Bias due to problems not covered elsewhere in the table
There is a low risk of bias if the study appears to be free of other sources of bias not addressed elsewhere (e.g. study funding).
Appendix 3. Assessing the clinical relevance
1. Are the patients described in detail so that you can decide whether they are comparable to those that you see in your practice?
2. Are the interventions and treatment settings described well enough so that you can provide the same for your patients?
3. Were all clinically relevant outcomes measured and reported?
4. Is the size of the effect clinically important?
5. Are the likely treatment benefits worth the potential harms?
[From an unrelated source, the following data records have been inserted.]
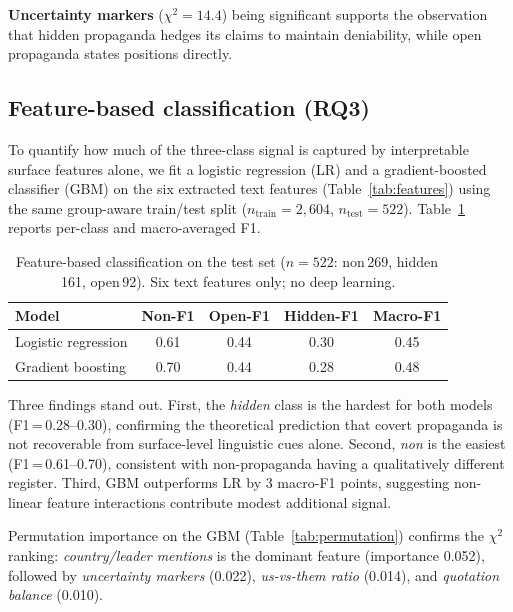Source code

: \documentclass[12pt,a4paper]{article}
\begin{document}
\textbf{Uncertainty markers} ($\chi^2 = 14.4$) being significant supports the
observation that hidden propaganda hedges its claims to maintain deniability,
while open propaganda states positions directly.

\subsection{Feature-based classification (RQ3)}

To quantify how much of the three-class signal is captured by interpretable
surface features alone, we fit a logistic regression (LR) and a
gradient-boosted classifier (GBM) on the six extracted text features
(Table~\ref{tab:features}) using the same group-aware train/test split
($n_\text{train}{=}2{,}604$, $n_\text{test}{=}522$).
Table~\ref{tab:featureclf} reports per-class and macro-averaged F1.

\begin{table}[H]
\centering
\caption{Feature-based classification on the test set
($n{=}522$: non\,269, hidden\,161, open\,92).
Six text features only; no deep learning.}
\label{tab:featureclf}
\begin{tabular}{lcccc}
\toprule
Model & Non-F1 & Open-F1 & Hidden-F1 & Macro-F1 \\
\midrule
Logistic regression & 0.61 & 0.44 & 0.30 & 0.45 \\
Gradient boosting   & 0.70 & 0.44 & 0.28 & 0.48 \\
\bottomrule
\end{tabular}
\end{table}

Three findings stand out.
First, the \emph{hidden} class is the hardest for both models
(F1\,=\,0.28--0.30), confirming the theoretical prediction that covert
propaganda is not recoverable from surface-level linguistic cues alone.
Second, \emph{non} is the easiest (F1\,=\,0.61--0.70), consistent with
non-propaganda having a qualitatively different register.
Third, GBM outperforms LR by 3 macro-F1 points, suggesting non-linear
feature interactions contribute modest additional signal.

Permutation importance on the GBM (Table~\ref{tab:permutation}) confirms the
$\chi^2$ ranking: \emph{country/leader mentions} is the dominant feature
(importance 0.052), followed by \emph{uncertainty markers} (0.022),
\emph{us-vs-them ratio} (0.014), and \emph{quotation balance} (0.010).
\end{document}
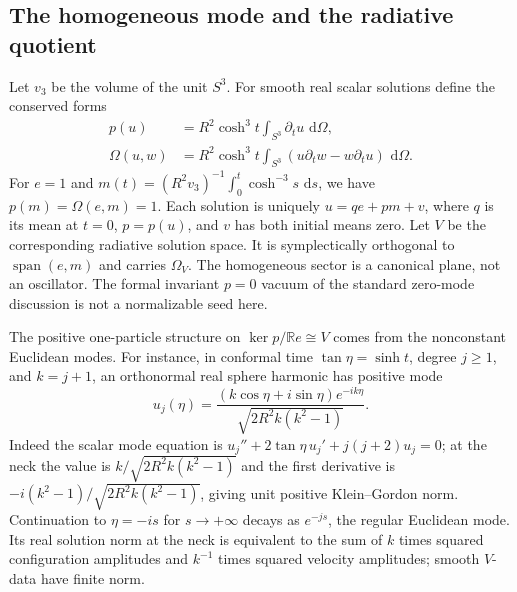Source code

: \documentclass[11pt]{article}
\newcommand{\dd}{\,\mathrm d}
\numberwithin{equation}{section}
\begin{document}
\subsection{The homogeneous mode and the radiative quotient}

Let \(v_3\) be the volume of the unit \(S^3\). For smooth real scalar
solutions define the conserved forms
\begin{align}
 p(u)&=R^2\cosh^3t\int_{S^3}\partial_tu\,\dd\Omega,\\
 \Omega(u,w)&=R^2\cosh^3t
       \int_{S^3}(u\partial_tw-w\partial_tu)\,\dd\Omega .
 \label{eq:symp}
\end{align}
For \(e=1\) and \(m(t)=(R^2v_3)^{-1}\int_0^t\cosh^{-3}s\,\dd s\),
we have \(p(m)=\Omega(e,m)=1\). Each solution is uniquely
\(u=q e+p m+v\), where \(q\) is its mean at \(t=0\), \(p=p(u)\),
and \(v\) has both initial means zero. Let \(V\) be the corresponding
radiative solution space. It is symplectically orthogonal to
\(\operatorname{span}(e,m)\) and carries \(\Omega_V\).
The homogeneous sector is a canonical plane, not an oscillator.
The formal invariant \(p=0\) vacuum of the standard zero-mode
discussion \cite[Sec.~IV]{kg} is not a normalizable seed here.

The positive one-particle structure on \(\ker p/\mathbb R e\cong V\)
comes from the nonconstant Euclidean modes. For instance, in
conformal time \(\tan\eta=\sinh t\), degree \(j\ge1\), and \(k=j+1\),
an orthonormal real sphere harmonic has positive mode
\[
 u_j(\eta)=
 \frac{(k\cos\eta+i\sin\eta)e^{-ik\eta}}
 {\sqrt{2R^2 k(k^2-1)}} .
\]
Indeed the scalar mode equation is
\(u_j''+2\tan\eta\,u_j'+j(j+2)u_j=0\); at the neck the value is
\(k/\sqrt{2R^2k(k^2-1)}\) and the first derivative is
\(-i(k^2-1)/\sqrt{2R^2k(k^2-1)}\), giving unit positive
Klein--Gordon norm. Continuation to \(\eta=-is\) for
\(s\to+\infty\) decays as \(e^{-js}\), the regular Euclidean mode.
Its real solution norm at the neck is equivalent to the sum of
\(k\) times squared configuration amplitudes and \(k^{-1}\) times
squared velocity amplitudes; smooth \(V\)-data have finite norm.
\end{document}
Last assessed as up-to-date: 1 October 2013.
Contributions of authors
Review authors SE, NH, and MvT designed the protocol. SE and NH screened the studies, extracted the data and performed the analyses. SE drafted the manuscript with help from the other authors. All authors read and approved the final version.
Declarations of interest
Maurits van Tulder is a Co-ordinating Editor of the Cochrane Back Review Group, therefore he was not part of the peer review or publication decision-making process. In trials considered for inclusion, where one of the authors is also an author of this review, that author was not involved in decisions regarding the inclusion, 'Risk of bias' assessment, or conclusions of the trial. The authors declare that they have no other conflicts of interest.
Sources of support
- Institute of Public Health, University of Heidelberg, Germany.
- No sources of support supplied
Differences between protocol and review
Due to the small number of included studies, there were insufficient data to perform any subgroup or sensitivity analyses. In addition, funnel plots were not created.
The trial by Licciardone 2013 was originally excluded from the review due to a lack of sufficient data. The trial authors are being contacted to provide this data for the future updates of this review.